** Problem statement **
Print each line exactly, beginning with the one where "there is little" appears and ending at the last line below.

(Stored data entries)

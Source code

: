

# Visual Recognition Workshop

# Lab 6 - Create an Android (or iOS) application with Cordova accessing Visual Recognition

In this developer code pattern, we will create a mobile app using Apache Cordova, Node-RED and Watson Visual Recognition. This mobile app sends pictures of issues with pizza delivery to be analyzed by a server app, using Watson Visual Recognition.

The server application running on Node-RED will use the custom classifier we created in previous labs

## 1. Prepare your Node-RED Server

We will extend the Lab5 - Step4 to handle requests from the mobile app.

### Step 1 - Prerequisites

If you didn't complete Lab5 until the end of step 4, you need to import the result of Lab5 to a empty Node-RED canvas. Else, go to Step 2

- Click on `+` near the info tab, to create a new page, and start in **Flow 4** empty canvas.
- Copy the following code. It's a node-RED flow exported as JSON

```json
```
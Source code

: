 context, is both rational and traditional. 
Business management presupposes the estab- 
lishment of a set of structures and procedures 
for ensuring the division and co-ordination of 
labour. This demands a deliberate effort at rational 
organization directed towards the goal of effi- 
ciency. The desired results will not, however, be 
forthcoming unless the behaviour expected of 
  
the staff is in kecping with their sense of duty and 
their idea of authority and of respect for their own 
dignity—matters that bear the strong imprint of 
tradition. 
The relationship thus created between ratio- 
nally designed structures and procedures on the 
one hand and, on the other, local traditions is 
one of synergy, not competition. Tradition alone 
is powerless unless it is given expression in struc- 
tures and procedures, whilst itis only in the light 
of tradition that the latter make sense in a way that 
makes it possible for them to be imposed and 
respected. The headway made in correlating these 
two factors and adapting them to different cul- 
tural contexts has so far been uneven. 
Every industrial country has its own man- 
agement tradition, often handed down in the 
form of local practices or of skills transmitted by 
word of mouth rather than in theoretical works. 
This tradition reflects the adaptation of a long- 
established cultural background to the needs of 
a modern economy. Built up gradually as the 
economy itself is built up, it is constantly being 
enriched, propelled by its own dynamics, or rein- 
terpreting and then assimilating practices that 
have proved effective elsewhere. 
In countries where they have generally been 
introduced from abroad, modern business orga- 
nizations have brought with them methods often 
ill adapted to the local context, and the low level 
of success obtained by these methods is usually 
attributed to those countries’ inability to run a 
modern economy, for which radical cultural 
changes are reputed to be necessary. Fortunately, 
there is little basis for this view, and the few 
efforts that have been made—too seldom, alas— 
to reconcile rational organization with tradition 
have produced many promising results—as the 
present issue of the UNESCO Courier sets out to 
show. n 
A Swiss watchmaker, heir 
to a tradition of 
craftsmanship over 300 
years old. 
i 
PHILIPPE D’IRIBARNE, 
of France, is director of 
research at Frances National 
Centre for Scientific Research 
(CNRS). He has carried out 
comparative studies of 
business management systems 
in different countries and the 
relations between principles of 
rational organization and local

** Expected answer **
there is little basis for this view, and the few 
efforts that have been made—too seldom, alas— 
to reconcile rational organization with tradition 
have produced many promising results—as the 
present issue of the UNESCO Courier sets out to 
show. n 
A Swiss watchmaker, heir 
to a tradition of 
craftsmanship over 300 
years old. 
i 
PHILIPPE D’IRIBARNE, 
of France, is director of 
research at Frances National 
Centre for Scientific Research 
(CNRS). He has carried out 
comparative studies of 
business management systems 
in different countries and the 
relations between principles of 
rational organization and local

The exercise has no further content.